In Schueren v. Querner Truck Lines, Inc. (1959), 22 Ill. App. 2d 183, 159 N.E.2d 835, the court observed that under the Enabling Act by which Missouri was admitted to the Union, “The Missouri Compromise,” (Act of March 6, 1820, ch. 22, 3 Stat. 545), the boundary between Illinois and Missouri is the middle of the Mississippi. River, but the States exercise concurrent jurisdiction over the entire river in matters related to navigation on the river. In Smoot v. Fischer (Mo. App. 1952), 248 S.W.2d 38, 41, the court stated:

“Generally speaking, the jurisdiction of a state is merely coextensive with its boundaries, so that where a stream forms the boundary between two states, neither would have jurisdiction beyond the center of the stream, or beyond whatever may constitute the actual dividing line, in the absence of some lawful agreement or provision extending each state’s jurisdiction over the entire stream. But because of the practical difficulty to be encountered in determining whether a particular thing in controversy occurred on one side or the other of the exact dividing line between the two states, it has been found expedient to extend each state’s jurisdiction over the whole of such a stream; and out of all this has evolved the concept of concurrent jurisdiction on the part of adjoining states with respect to a stream or watercourse which forms the common boundary between them.
In the case of our own state, the matter was taken care of by the Congress in Section 2 of the Enabling Act, where it was provided that the eastern boundary of the state should be the middle of the main channel of the Mississippi River, and that the state should have concurrent jurisdiction ‘on the river Mississippi’ and every other river bordering on the state so far as the said rivers should form a common boundary to the state and any other state or states then or thereafter to be formed. Chap. 22, 3 U.S. Stat. 545, R.S. Mo. 1949, p. 36, 1 V.A.M.S. p. 63.
*** The term ‘jurisdiction’ relates to matters at least in some way connected with the use of the water for navigable purposes or in some legitimate sense to be regarded as on the water; and what is meant by the grant of concurrent jurisdiction is merely that transactions occurring anywhere on the water, which are the proper subject of concurrent jurisdiction, may lawfully be dealt with by the courts of either of the adjoining states according to its own laws as fully and completely as those occurring elsewhere within its borders.”
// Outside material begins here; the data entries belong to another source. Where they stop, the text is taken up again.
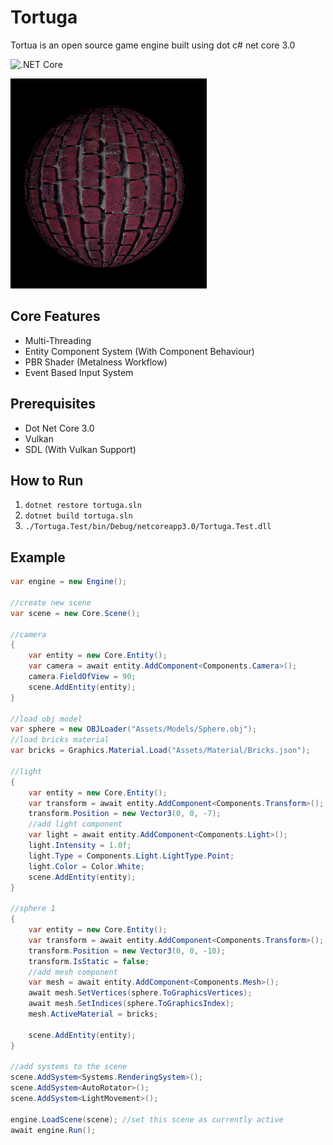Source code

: # Tortuga

Tortua is an open source game engine built using dot c# net core 3.0

![.NET Core](https://github.com/tortuga-foundation/tortuga/workflows/.NET%20Core/badge.svg?branch=master)

![IMG](Assets/Images/Render/Bricks.png)

## Core Features

- Multi-Threading
- Entity Component System (With Component Behaviour)
- PBR Shader (Metalness Workflow)
- Event Based Input System

## Prerequisites

- Dot Net Core 3.0
- Vulkan
- SDL (With Vulkan Support)

## How to Run

1. `dotnet restore tortuga.sln`
2. `dotnet build tortuga.sln`
3. `./Tortuga.Test/bin/Debug/netcoreapp3.0/Tortuga.Test.dll`

## Example

```c#
var engine = new Engine();

//create new scene
var scene = new Core.Scene();

//camera
{
    var entity = new Core.Entity();
    var camera = await entity.AddComponent<Components.Camera>();
    camera.FieldOfView = 90;
    scene.AddEntity(entity);
}

//load obj model
var sphere = new OBJLoader("Assets/Models/Sphere.obj");
//load bricks material
var bricks = Graphics.Material.Load("Assets/Material/Bricks.json");

//light
{
    var entity = new Core.Entity();
    var transform = await entity.AddComponent<Components.Transform>();
    transform.Position = new Vector3(0, 0, -7);
    //add light component
    var light = await entity.AddComponent<Components.Light>();
    light.Intensity = 1.0f;
    light.Type = Components.Light.LightType.Point;
    light.Color = Color.White;
    scene.AddEntity(entity);
}

//sphere 1
{
    var entity = new Core.Entity();
    var transform = await entity.AddComponent<Components.Transform>();
    transform.Position = new Vector3(0, 0, -10);
    transform.IsStatic = false;
    //add mesh component
    var mesh = await entity.AddComponent<Components.Mesh>();
    await mesh.SetVertices(sphere.ToGraphicsVertices);
    await mesh.SetIndices(sphere.ToGraphicsIndex);
    mesh.ActiveMaterial = bricks;

    scene.AddEntity(entity);
}

//add systems to the scene
scene.AddSystem<Systems.RenderingSystem>();
scene.AddSystem<AutoRotator>();
scene.AddSystem<LightMovement>();

engine.LoadScene(scene); //set this scene as currently active
await engine.Run();
```
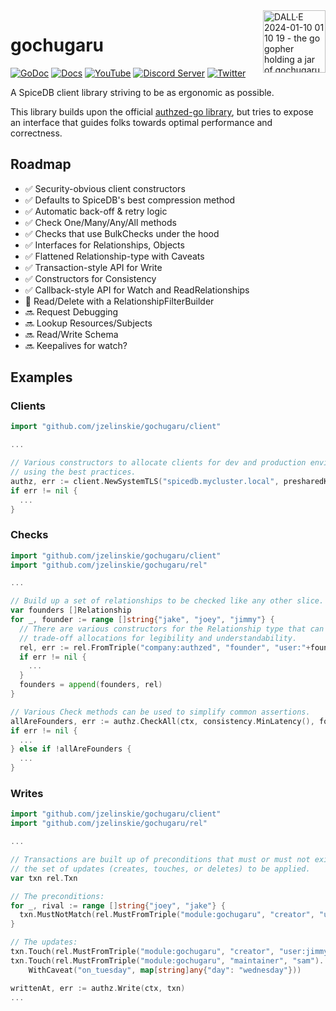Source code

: <img align="right" width="100" height="100" alt="DALL·E 2024-01-10 01 10 19 - the go gopher holding a jar of gochugaru" src="https://github.com/jzelinskie/gochugaru/assets/343539/67bb8a28-d425-472f-96ec-2abbe2982ed2"/>

# gochugaru

[![GoDoc](https://godoc.org/github.com/jzelinskie/gochugaru?status.svg)](https://godoc.org/github.com/jzelinskie/gochugaru)
[![Docs](https://img.shields.io/badge/docs-authzed.com-%234B4B6C "Authzed Documentation")](https://authzed.com/docs)
[![YouTube](https://img.shields.io/youtube/channel/views/UCFeSgZf0rPqQteiTQNGgTPg?color=%23F40203&logo=youtube&style=flat-square&label=YouTube "Authzed YouTube Channel")](https://www.youtube.com/channel/UCFeSgZf0rPqQteiTQNGgTPg)
[![Discord Server](https://img.shields.io/discord/844600078504951838?color=7289da&logo=discord "Discord Server")](https://authzed.com/discord)
[![Twitter](https://img.shields.io/badge/twitter-%40authzed-1D8EEE?logo=twitter "@authzed on Twitter")](https://twitter.com/authzed)


A SpiceDB client library striving to be as ergonomic as possible.

This library builds upon the official [authzed-go library], but tries to expose an interface that guides folks towards optimal performance and correctness.

[authzed-go library]: https://github.com/authzed/authzed-go

## Roadmap

- ✅ Security-obvious client constructors
- ✅ Defaults to SpiceDB's best compression method
- ✅ Automatic back-off & retry logic
- ✅ Check One/Many/Any/All methods
- ✅ Checks that use BulkChecks under the hood
- ✅ Interfaces for Relationships, Objects
- ✅ Flattened Relationship-type with Caveats
- ✅ Transaction-style API for Write
- ✅ Constructors for Consistency
- ✅ Callback-style API for Watch and ReadRelationships
- 🚧 Read/Delete with a RelationshipFilterBuilder
- 🔜 Request Debugging
- 🔜 Lookup Resources/Subjects
- 🔜 Read/Write Schema
- 🔜 Keepalives for watch?

## Examples

### Clients

```go
import "github.com/jzelinskie/gochugaru/client"

...

// Various constructors to allocate clients for dev and production environments
// using the best practices.
authz, err := client.NewSystemTLS("spicedb.mycluster.local", presharedKey)
if err != nil {
  ...
}
```

### Checks

```go
import "github.com/jzelinskie/gochugaru/client"
import "github.com/jzelinskie/gochugaru/rel"

...

// Build up a set of relationships to be checked like any other slice.
var founders []Relationship
for _, founder := range []string{"jake", "joey", "jimmy"} {
  // There are various constructors for the Relationship type that can
  // trade-off allocations for legibility and understandability.
  rel, err := rel.FromTriple("company:authzed", "founder", "user:"+founder)
  if err != nil {
    ...
  }
  founders = append(founders, rel)
}

// Various Check methods can be used to simplify common assertions.
allAreFounders, err := authz.CheckAll(ctx, consistency.MinLatency(), founders...)
if err != nil {
  ...
} else if !allAreFounders {
  ...
}
```

### Writes

```go
import "github.com/jzelinskie/gochugaru/client"
import "github.com/jzelinskie/gochugaru/rel"

...

// Transactions are built up of preconditions that must or must not exist and
// the set of updates (creates, touches, or deletes) to be applied.
var txn rel.Txn

// The preconditions:
for _, rival := range []string{"joey", "jake"} {
  txn.MustNotMatch(rel.MustFromTriple("module:gochugaru", "creator", "user:"+rival).Filter())
}

// The updates:
txn.Touch(rel.MustFromTriple("module:gochugaru", "creator", "user:jimmy"))
txn.Touch(rel.MustFromTriple("module:gochugaru", "maintainer", "sam").
	WithCaveat("on_tuesday", map[string]any{"day": "wednesday"}))

writtenAt, err := authz.Write(ctx, txn)
...
```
As to the State of Illinois, the Enabling Act of Congress authorizing the formation of the State provides that Illinois shall have “concurrent jurisdiction on the Mississippi River, with any state or states to be formed west thereof, so far as said river shall form a common boundary to both.” Act of April 16,1818, ch. LXVII, 3 Stat. 428, 429.

Defendant conducts business in Illinois just as would a common carrier whose only route of travel was across the highways of this State, even though goods were not picked up and delivered within Illinois. As further contacts with Illinois, supplies and fuel are purchased in Illinois and repairs are occasionally made at marine shipyards in Illinois.

Plying the waters of the Mississippi within the jurisdiction of Illinois was not only continuous, it was part of the only business activity of defendant. In defendant’s view, it was only subject to jurisdiction in Louisiana, its State of incorporation, and Arkansas, where it maintained its home office. The nature of defendant’s business is such that the failure to maintain an office in Illinois is not significant. Defendant manufactures no products; therefore, the fact that none of its products regularly enter Illinois is not significant. In the context of the type of business activity carried on by defendant, it regularly and continuously carries on business in Illinois.

The judgment of the circuit court of Madison County is affirmed.

Affirmed.

KASSERMAN and HARRISON, JJ., concur.